## [Assigned task]
Leave out all pictures. Return exactly the lines from the top of the material through the line containing "insulating tape yalıtım sargısı".

## [Provided records]
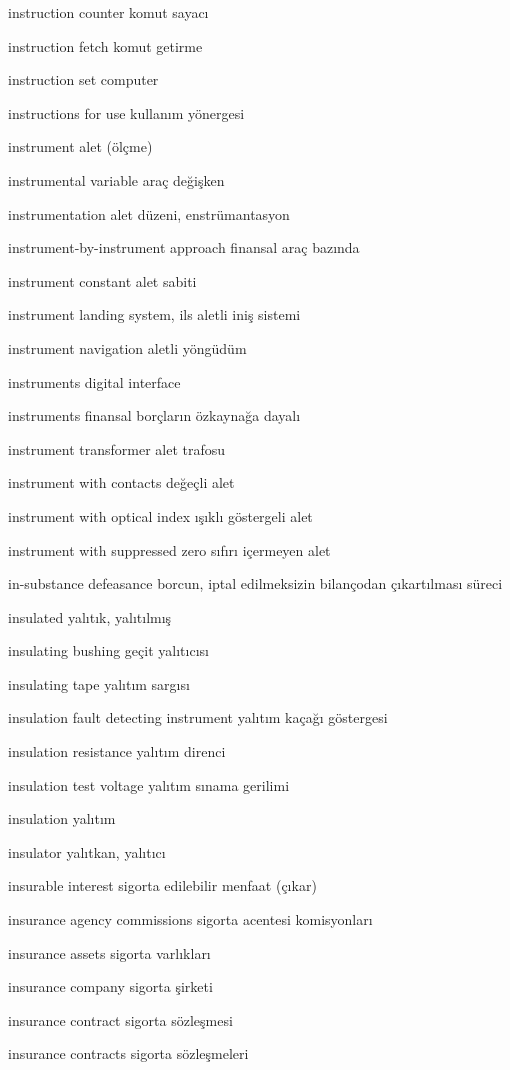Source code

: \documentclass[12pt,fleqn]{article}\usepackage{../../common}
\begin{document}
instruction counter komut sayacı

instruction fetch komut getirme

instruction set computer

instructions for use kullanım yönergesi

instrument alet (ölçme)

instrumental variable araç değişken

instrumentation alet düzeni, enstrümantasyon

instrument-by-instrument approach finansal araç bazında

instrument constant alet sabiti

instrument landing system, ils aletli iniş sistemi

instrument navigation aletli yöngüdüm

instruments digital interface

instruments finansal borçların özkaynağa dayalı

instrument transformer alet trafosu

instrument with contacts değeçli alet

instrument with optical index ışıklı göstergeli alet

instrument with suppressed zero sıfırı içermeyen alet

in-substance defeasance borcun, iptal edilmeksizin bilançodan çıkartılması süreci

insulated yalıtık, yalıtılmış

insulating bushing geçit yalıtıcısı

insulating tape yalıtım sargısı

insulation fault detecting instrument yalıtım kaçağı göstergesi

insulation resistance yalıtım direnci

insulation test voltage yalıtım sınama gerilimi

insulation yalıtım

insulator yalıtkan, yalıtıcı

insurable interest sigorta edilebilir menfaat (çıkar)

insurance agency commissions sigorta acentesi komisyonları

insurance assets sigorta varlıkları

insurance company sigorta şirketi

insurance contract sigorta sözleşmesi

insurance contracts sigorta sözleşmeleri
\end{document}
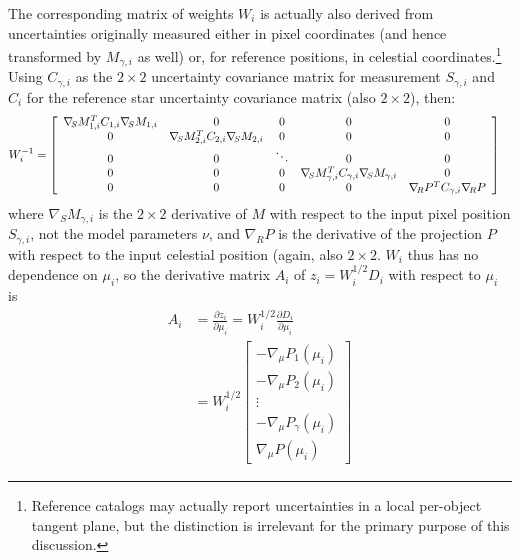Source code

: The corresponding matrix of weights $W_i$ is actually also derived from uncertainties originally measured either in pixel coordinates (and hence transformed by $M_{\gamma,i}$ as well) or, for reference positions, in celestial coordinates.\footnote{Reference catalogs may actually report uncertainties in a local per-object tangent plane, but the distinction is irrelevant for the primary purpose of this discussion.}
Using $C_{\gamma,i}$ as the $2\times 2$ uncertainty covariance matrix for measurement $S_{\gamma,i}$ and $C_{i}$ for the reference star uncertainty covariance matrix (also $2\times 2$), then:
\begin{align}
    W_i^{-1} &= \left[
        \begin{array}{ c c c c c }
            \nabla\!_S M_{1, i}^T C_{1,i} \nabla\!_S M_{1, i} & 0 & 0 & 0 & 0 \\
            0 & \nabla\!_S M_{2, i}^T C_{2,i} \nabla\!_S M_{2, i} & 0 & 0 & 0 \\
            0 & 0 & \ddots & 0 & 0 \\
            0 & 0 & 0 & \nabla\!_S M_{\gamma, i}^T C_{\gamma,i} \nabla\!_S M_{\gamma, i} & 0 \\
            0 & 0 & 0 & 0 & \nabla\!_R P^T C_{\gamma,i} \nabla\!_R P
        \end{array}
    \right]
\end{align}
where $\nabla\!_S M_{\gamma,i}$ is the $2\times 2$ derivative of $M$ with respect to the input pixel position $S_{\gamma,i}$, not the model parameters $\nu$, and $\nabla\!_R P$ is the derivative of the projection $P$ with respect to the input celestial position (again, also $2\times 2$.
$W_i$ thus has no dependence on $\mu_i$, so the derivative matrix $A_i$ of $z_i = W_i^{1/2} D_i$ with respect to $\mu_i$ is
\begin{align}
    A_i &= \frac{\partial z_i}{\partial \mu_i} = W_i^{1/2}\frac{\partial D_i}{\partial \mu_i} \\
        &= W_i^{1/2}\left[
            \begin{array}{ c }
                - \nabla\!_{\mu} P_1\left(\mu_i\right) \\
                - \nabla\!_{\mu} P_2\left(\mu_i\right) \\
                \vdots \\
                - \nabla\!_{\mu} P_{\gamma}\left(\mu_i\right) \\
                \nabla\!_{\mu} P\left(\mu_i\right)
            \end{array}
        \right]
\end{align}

## [Answer below]
Source code

: \documentclass[12pt,fleqn]{article}\usepackage{../../common}
\begin{document}
instruction counter komut sayacı

instruction fetch komut getirme

instruction set computer

instructions for use kullanım yönergesi

instrument alet (ölçme)

instrumental variable araç değişken

instrumentation alet düzeni, enstrümantasyon

instrument-by-instrument approach finansal araç bazında

instrument constant alet sabiti

instrument landing system, ils aletli iniş sistemi

instrument navigation aletli yöngüdüm

instruments digital interface

instruments finansal borçların özkaynağa dayalı

instrument transformer alet trafosu

instrument with contacts değeçli alet

instrument with optical index ışıklı göstergeli alet

instrument with suppressed zero sıfırı içermeyen alet

in-substance defeasance borcun, iptal edilmeksizin bilançodan çıkartılması süreci

insulated yalıtık, yalıtılmış

insulating bushing geçit yalıtıcısı

insulating tape yalıtım sargısı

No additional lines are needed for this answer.